Peter Donato: Yeah, nominal, nominal on the G&A line.
Larry Heaton: Yeah, what is the Zomedica team looking forward to the most going into 2024, 2025? That’s a good question. I think growth and profitability, but I think really it should be a fun year, right? It’s a year of execution. As we begin the year, we have a full slate of products. The TRUVIEW and the VetGuardian, we launched during the year. There’s always a ramp up. Remember, we’re not going in and selling the same thing as someone else. We’re not trying to say this is a slightly better widget than that, we’re going in and saying, for the first time ever, you have a product that will give you the ability to monitor a pet without having any wires or harnesses on that pet. It’s a whole new category and certainly a new product.
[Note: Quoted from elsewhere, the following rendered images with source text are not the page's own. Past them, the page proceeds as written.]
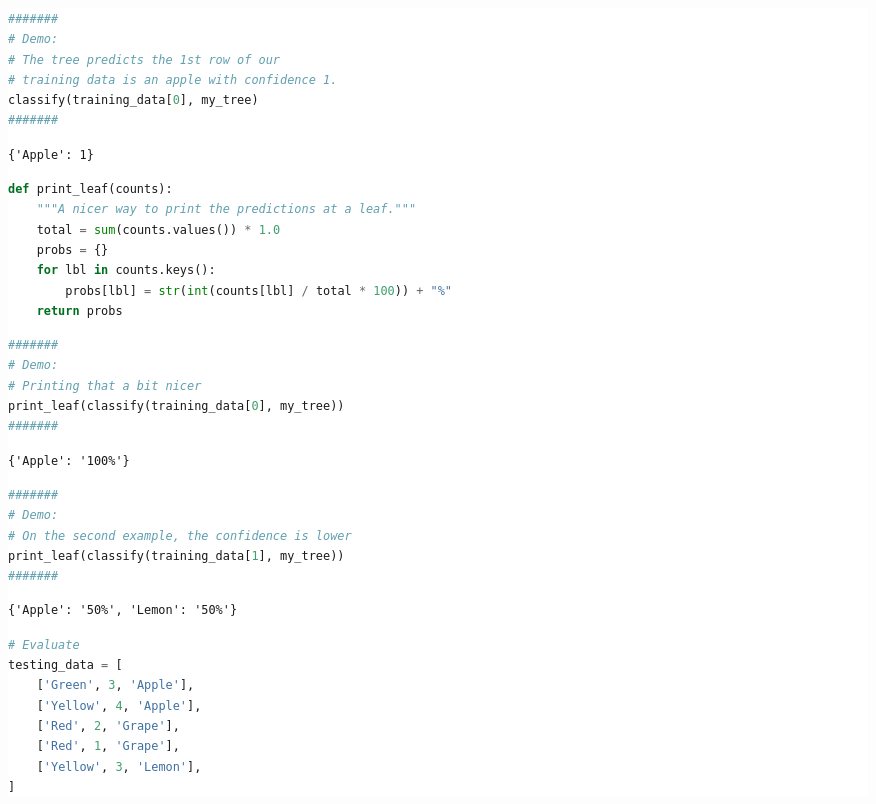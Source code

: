 
```python
#######
# Demo:
# The tree predicts the 1st row of our
# training data is an apple with confidence 1.
classify(training_data[0], my_tree)
#######
```




    {'Apple': 1}




```python
def print_leaf(counts):
    """A nicer way to print the predictions at a leaf."""
    total = sum(counts.values()) * 1.0
    probs = {}
    for lbl in counts.keys():
        probs[lbl] = str(int(counts[lbl] / total * 100)) + "%"
    return probs
```


```python
#######
# Demo:
# Printing that a bit nicer
print_leaf(classify(training_data[0], my_tree))
#######
```




    {'Apple': '100%'}




```python
#######
# Demo:
# On the second example, the confidence is lower
print_leaf(classify(training_data[1], my_tree))
#######
```




    {'Apple': '50%', 'Lemon': '50%'}




```python
# Evaluate
testing_data = [
    ['Green', 3, 'Apple'],
    ['Yellow', 4, 'Apple'],
    ['Red', 2, 'Grape'],
    ['Red', 1, 'Grape'],
    ['Yellow', 3, 'Lemon'],
]
```
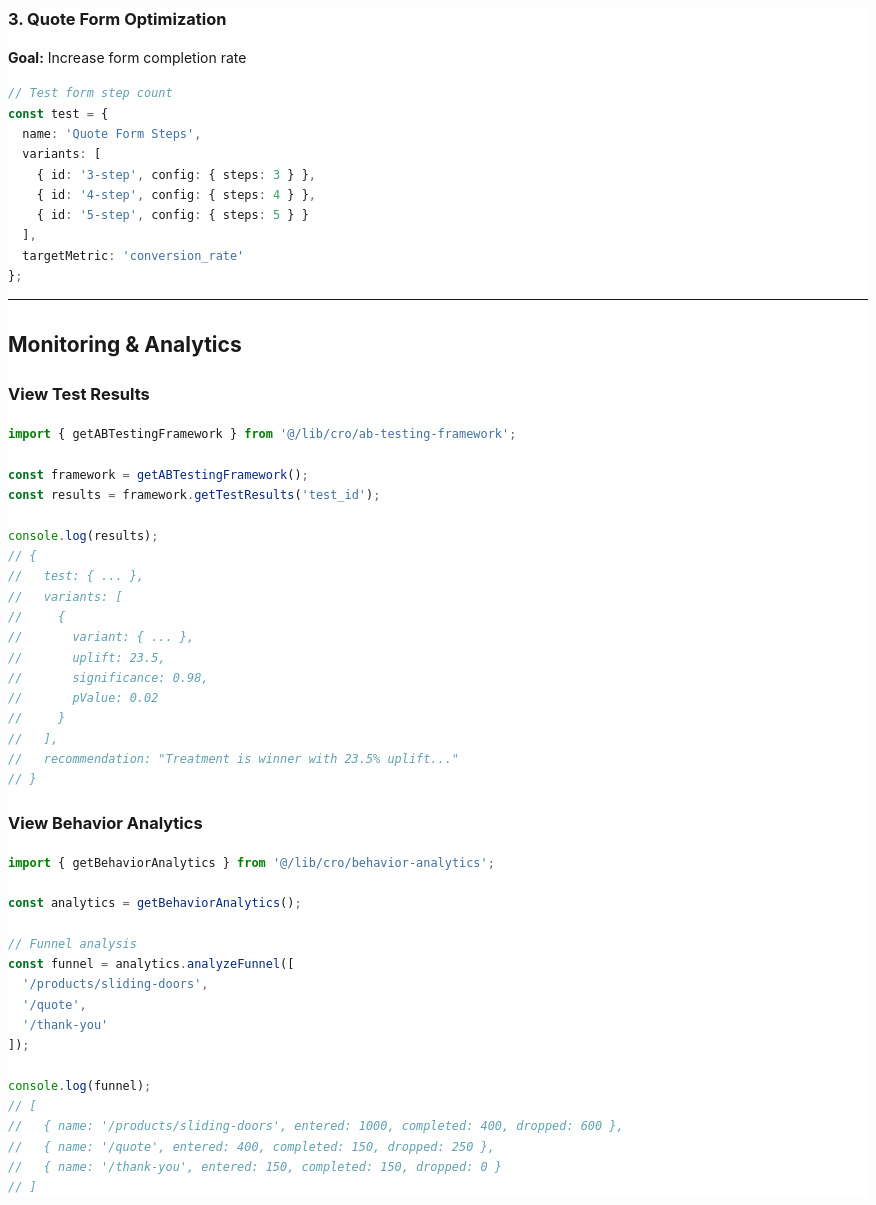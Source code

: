 ### 3. Quote Form Optimization

**Goal:** Increase form completion rate

```typescript
// Test form step count
const test = {
  name: 'Quote Form Steps',
  variants: [
    { id: '3-step', config: { steps: 3 } },
    { id: '4-step', config: { steps: 4 } },
    { id: '5-step', config: { steps: 5 } }
  ],
  targetMetric: 'conversion_rate'
};
```

---

## Monitoring & Analytics

### View Test Results

```typescript
import { getABTestingFramework } from '@/lib/cro/ab-testing-framework';

const framework = getABTestingFramework();
const results = framework.getTestResults('test_id');

console.log(results);
// {
//   test: { ... },
//   variants: [
//     {
//       variant: { ... },
//       uplift: 23.5,
//       significance: 0.98,
//       pValue: 0.02
//     }
//   ],
//   recommendation: "Treatment is winner with 23.5% uplift..."
// }
```

### View Behavior Analytics

```typescript
import { getBehaviorAnalytics } from '@/lib/cro/behavior-analytics';

const analytics = getBehaviorAnalytics();

// Funnel analysis
const funnel = analytics.analyzeFunnel([
  '/products/sliding-doors',
  '/quote',
  '/thank-you'
]);

console.log(funnel);
// [
//   { name: '/products/sliding-doors', entered: 1000, completed: 400, dropped: 600 },
//   { name: '/quote', entered: 400, completed: 150, dropped: 250 },
//   { name: '/thank-you', entered: 150, completed: 150, dropped: 0 }
// ]
```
Many of our assays are new products not previously available. And so we’ve had the year to sort of ramp up into that. Now as we look into 2024, we have a full year, we have a full team, and I really look forward to realizing a return on the investments that we’ve made, right? So for example during 2023 and you’ll see it in the OpEx. We built — we had to build and assemble a team to do remote pathology reads for our customers for TRUVIEW. NOW in 2024 we get to see the revenue from TRUVIEW to overtake that expense. Same thing with the R&D expense. It costs us like $1.5 million to create the GI assays. In 2024, we’re going to see revenue from those. So, I mean, most of all, it’s really driving for a cash flow positive and profitability.
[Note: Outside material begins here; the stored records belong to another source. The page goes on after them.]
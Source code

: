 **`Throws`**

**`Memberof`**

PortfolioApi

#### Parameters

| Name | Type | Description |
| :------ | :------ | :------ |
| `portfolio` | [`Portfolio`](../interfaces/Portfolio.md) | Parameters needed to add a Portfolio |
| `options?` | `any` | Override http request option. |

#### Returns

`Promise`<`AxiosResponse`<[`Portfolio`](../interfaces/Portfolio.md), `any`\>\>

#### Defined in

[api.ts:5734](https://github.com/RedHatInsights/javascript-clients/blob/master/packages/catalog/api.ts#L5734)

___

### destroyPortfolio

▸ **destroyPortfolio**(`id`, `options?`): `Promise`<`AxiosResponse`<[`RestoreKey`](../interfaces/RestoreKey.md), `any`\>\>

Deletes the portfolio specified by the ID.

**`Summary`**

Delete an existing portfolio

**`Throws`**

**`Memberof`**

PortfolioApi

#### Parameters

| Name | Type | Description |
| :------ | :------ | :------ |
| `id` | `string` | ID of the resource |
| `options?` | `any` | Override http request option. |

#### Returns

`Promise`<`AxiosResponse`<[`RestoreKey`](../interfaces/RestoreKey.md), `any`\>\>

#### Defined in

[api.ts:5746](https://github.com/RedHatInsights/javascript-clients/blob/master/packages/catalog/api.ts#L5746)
Peter Donato: Yeah, I see it, Larry, you know, we’ve grew 31% in the quarter, 39% or so year-to-date, right? That’s essentially with our Assisi and PulseVet products, right? Those are predictable, right? We’re not going to comment whether that’s the right growth rate for next year, but if you assume, as we’ve disclosed, most of the $18 million year-to-date has been from those two products and those are growing quarter-over-quarter. And to your point, and to the question, what are we excited about, TRUFORMA, VetGuardian, and TRUVIEW, right. We have almost no revenues for those or very little nominal and those are three best. So it doesn’t take three for three, although that’s the goal, to have a very meaningful year next year, certainly well above where we finished last year, right, which is $19 million or just under 19.
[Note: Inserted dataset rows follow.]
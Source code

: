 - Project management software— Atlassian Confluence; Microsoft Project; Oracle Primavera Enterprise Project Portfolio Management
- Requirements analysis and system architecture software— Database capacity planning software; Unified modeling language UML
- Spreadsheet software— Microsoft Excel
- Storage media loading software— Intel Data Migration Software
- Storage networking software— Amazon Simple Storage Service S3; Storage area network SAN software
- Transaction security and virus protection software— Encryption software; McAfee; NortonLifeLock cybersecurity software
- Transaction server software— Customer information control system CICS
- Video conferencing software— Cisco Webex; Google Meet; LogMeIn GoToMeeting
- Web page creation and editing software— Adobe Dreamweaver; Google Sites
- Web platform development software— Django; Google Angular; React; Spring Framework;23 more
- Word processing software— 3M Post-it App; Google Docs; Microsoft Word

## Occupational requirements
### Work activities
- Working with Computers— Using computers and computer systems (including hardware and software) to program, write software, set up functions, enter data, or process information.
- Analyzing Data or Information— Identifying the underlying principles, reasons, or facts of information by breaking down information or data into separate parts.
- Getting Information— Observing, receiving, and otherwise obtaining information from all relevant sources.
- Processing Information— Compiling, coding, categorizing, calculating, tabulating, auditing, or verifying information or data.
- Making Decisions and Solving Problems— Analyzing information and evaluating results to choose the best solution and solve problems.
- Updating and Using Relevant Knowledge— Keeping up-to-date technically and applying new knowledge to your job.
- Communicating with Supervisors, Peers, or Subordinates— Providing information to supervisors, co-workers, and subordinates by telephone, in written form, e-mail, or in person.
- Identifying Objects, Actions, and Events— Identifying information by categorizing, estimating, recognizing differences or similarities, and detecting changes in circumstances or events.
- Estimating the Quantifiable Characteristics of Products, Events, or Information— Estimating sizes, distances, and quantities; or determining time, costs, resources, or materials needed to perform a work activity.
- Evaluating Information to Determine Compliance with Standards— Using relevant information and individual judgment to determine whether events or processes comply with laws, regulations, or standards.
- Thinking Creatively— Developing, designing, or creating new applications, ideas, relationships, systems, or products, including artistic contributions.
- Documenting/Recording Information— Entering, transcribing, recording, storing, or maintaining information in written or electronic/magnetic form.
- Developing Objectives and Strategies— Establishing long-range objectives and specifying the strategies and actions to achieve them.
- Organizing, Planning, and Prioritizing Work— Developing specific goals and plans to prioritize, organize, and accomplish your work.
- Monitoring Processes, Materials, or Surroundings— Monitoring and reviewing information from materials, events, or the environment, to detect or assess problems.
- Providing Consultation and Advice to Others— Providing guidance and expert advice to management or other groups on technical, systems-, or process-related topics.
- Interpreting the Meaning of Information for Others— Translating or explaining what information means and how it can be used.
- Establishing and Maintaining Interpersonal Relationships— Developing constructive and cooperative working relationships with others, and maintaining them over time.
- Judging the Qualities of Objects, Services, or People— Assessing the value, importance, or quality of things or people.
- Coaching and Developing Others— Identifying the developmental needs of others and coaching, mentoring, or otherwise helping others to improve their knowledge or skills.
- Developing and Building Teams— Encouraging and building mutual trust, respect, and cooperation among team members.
So to answer the question directly, I’m excited about the possibility of those three new products while continuing to grow the other business. And that should, as we’ve said repeatedly, get closer to that $40 million annualized run rate. We’re approaching cash flow break even.
Larry Heaton: Yep. There’s a number of questions on the subject of international sales. And so let me just comment on that right now, about 20% of our revenue, depending on the quarter, about 20% of our revenue comes from the international sales of TRUVIEW. I’m sorry, I’ll take that back. PulseVet and Assisi products ,right. And of course we continue, we expect to continue growing those products in Europe, in South America, in Australia, in Japan, in the Middle East. In addition, we expect to begin in the first quarter of next year launching VetGuardian and TRUVIEW products, both of which right now are undergoing the sort of final testing that needs to occur to get the CE mark. So that they clear regulatory requirements in Europe primarily and generally every country wants the kind of certification that they’re you know safe and all that.